- _Work to complete_
Within these entries, how many lines contain the word "IaaS"? Answer with the number alone.

★ ★ ★ ★

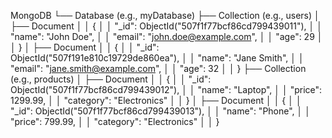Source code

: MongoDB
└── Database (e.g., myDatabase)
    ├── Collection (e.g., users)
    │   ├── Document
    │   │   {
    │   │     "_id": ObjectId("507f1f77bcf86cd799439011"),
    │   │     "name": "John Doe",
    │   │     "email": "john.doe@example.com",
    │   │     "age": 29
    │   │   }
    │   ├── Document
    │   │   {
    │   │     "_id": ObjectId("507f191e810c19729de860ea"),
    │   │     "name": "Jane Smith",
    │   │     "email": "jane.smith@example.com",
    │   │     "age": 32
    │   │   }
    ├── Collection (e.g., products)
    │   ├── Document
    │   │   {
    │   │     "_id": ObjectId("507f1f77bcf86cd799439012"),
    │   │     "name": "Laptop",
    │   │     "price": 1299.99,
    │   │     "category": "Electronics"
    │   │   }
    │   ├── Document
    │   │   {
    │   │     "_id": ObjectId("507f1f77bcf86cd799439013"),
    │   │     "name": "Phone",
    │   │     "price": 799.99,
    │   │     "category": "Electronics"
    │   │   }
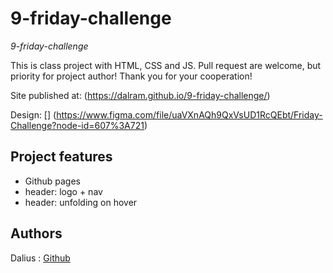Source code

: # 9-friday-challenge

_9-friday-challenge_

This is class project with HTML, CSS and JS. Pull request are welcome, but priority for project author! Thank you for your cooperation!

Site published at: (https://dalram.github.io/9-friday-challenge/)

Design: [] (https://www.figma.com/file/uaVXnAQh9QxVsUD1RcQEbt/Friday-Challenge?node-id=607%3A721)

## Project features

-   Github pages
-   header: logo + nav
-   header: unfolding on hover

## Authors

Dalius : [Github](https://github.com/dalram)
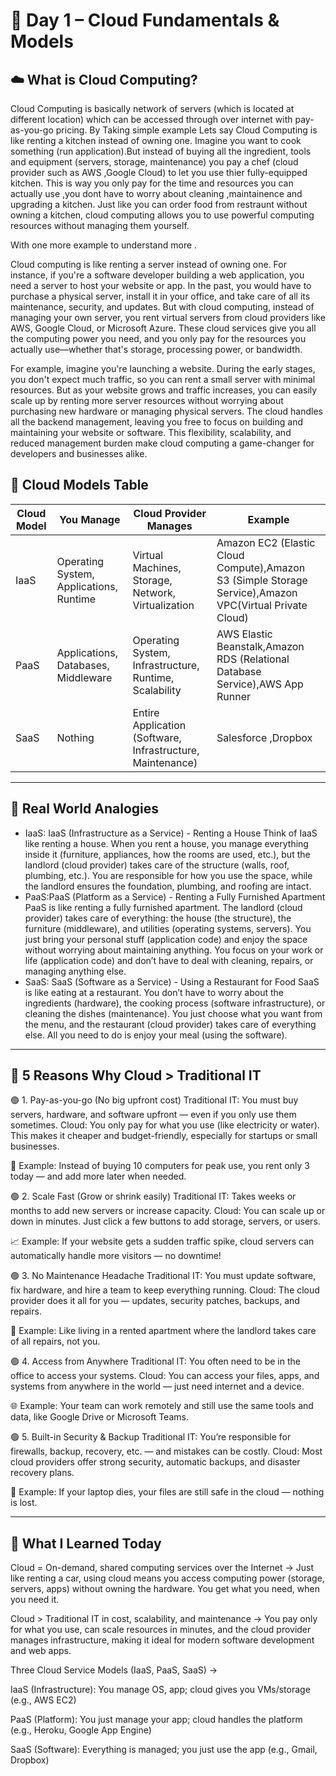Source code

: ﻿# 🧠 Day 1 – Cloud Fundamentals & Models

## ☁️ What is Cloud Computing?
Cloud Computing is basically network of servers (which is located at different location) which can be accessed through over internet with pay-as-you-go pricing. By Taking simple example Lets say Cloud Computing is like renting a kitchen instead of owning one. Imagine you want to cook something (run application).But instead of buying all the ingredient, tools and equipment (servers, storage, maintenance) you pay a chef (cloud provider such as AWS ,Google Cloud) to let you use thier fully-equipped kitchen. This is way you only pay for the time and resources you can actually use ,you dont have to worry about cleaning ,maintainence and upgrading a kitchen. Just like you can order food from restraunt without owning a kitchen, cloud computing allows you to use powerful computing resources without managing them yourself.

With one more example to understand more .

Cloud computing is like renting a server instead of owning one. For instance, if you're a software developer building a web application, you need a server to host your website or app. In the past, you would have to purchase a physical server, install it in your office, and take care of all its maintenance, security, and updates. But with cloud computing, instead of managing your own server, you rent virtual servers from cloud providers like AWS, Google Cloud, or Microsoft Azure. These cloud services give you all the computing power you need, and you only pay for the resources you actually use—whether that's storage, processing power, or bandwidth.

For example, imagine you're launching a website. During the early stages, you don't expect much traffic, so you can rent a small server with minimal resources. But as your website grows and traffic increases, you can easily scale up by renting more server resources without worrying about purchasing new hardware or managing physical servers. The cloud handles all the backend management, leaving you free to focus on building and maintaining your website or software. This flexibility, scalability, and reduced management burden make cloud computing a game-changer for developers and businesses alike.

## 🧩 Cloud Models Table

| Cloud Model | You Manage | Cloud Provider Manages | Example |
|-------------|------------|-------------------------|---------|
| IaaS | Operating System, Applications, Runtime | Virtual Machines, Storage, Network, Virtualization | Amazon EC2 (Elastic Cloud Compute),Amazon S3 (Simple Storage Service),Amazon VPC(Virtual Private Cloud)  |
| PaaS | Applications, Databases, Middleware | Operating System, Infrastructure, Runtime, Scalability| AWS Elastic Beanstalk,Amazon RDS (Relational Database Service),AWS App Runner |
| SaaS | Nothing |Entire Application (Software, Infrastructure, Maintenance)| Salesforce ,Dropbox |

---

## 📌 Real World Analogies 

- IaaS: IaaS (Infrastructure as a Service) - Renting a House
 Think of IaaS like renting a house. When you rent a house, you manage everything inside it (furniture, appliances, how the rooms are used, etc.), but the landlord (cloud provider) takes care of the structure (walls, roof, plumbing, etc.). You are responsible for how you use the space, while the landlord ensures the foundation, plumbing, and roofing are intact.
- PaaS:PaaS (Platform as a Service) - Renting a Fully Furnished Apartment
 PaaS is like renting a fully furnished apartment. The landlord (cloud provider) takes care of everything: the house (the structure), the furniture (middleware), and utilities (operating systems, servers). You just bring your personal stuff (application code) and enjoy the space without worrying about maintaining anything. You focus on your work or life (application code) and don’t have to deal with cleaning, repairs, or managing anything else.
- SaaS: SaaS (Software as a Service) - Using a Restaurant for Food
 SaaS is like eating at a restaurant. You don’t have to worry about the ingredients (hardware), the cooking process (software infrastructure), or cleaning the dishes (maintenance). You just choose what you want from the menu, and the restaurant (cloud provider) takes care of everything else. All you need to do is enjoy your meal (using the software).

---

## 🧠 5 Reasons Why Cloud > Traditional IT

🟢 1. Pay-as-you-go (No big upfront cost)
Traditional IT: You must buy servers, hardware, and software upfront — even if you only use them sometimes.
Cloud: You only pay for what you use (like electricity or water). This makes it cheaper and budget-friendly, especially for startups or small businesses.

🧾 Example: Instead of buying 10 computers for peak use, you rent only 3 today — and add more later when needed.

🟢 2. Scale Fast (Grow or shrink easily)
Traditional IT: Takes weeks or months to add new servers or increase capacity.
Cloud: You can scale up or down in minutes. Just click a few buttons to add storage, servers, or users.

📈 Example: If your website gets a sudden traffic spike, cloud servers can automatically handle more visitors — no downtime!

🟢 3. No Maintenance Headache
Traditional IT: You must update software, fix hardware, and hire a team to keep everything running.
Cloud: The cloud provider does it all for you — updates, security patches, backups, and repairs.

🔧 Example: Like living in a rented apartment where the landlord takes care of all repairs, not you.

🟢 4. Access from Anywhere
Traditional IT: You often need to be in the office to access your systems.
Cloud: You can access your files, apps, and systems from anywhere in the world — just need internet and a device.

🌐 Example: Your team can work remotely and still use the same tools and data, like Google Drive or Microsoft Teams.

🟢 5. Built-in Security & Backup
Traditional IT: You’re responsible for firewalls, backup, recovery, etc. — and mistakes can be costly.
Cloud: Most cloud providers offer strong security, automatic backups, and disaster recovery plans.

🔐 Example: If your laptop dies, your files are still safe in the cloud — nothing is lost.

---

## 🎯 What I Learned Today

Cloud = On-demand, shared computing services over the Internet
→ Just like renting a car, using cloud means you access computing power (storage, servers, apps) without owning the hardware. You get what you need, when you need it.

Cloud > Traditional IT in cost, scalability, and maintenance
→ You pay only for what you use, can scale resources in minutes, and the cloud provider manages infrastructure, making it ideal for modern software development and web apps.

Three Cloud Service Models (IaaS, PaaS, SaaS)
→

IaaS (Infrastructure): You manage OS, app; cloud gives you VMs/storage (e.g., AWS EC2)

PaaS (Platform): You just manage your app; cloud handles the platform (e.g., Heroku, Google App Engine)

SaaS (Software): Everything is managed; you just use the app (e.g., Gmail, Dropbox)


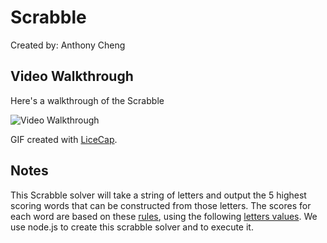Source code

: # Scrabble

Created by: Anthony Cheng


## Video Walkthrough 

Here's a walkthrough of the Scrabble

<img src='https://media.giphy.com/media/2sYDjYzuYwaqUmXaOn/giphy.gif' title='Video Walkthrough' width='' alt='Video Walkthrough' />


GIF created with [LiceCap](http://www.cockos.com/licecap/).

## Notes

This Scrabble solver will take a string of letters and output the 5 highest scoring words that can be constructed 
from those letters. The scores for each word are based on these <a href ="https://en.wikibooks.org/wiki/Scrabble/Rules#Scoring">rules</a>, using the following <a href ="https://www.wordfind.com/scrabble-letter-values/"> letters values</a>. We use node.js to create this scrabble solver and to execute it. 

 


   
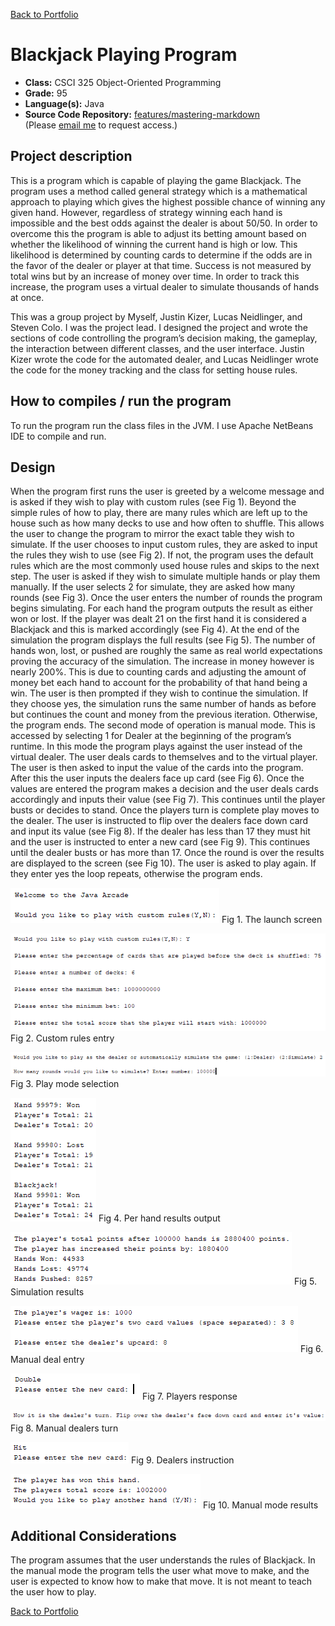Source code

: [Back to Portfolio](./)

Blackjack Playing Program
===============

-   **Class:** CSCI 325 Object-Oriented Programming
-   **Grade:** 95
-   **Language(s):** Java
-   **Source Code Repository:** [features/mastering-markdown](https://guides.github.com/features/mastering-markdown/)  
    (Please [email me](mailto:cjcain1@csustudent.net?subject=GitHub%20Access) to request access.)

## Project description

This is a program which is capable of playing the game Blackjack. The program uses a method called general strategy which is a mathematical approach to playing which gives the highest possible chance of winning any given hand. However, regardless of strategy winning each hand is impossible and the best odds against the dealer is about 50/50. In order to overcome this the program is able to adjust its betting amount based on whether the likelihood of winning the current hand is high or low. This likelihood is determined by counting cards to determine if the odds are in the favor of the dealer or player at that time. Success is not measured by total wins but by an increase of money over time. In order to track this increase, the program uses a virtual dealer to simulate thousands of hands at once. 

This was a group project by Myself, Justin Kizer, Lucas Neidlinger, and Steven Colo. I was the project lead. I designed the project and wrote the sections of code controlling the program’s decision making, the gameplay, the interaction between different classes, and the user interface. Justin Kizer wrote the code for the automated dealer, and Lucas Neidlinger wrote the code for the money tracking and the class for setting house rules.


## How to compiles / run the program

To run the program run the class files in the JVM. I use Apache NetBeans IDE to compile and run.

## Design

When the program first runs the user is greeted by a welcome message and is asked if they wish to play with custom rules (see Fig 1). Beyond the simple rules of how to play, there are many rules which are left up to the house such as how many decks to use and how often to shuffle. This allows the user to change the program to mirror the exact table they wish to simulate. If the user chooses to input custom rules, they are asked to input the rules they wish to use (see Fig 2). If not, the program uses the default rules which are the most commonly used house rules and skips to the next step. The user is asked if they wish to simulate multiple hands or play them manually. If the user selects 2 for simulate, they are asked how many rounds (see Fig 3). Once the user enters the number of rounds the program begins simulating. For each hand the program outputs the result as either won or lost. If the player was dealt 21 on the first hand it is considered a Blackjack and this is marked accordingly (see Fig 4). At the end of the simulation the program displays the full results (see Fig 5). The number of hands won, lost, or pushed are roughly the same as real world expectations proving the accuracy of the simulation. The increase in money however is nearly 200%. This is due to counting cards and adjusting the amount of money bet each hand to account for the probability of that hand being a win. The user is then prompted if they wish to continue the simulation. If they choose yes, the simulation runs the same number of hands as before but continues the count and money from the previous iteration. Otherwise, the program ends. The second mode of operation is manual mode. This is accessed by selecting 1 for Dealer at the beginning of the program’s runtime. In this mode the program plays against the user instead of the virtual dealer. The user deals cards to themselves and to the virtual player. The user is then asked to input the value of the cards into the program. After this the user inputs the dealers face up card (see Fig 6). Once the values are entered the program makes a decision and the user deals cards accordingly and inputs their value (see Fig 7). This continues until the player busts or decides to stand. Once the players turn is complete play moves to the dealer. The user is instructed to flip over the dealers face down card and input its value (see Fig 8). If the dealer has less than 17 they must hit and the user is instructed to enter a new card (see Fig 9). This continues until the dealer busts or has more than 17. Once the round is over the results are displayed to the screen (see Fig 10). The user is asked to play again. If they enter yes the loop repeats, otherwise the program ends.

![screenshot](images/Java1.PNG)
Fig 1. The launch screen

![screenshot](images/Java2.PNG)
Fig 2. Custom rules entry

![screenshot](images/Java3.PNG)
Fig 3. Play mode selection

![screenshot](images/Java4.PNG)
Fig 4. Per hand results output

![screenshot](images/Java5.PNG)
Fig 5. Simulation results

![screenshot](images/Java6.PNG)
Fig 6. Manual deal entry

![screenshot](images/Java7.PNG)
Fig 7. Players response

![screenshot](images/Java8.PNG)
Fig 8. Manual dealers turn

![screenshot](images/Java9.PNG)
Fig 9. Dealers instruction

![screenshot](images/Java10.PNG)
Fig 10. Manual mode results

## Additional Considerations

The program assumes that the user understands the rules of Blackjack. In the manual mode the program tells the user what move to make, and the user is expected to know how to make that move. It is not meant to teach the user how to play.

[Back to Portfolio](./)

★ ★ ★ ★

- _Exercise answer_
5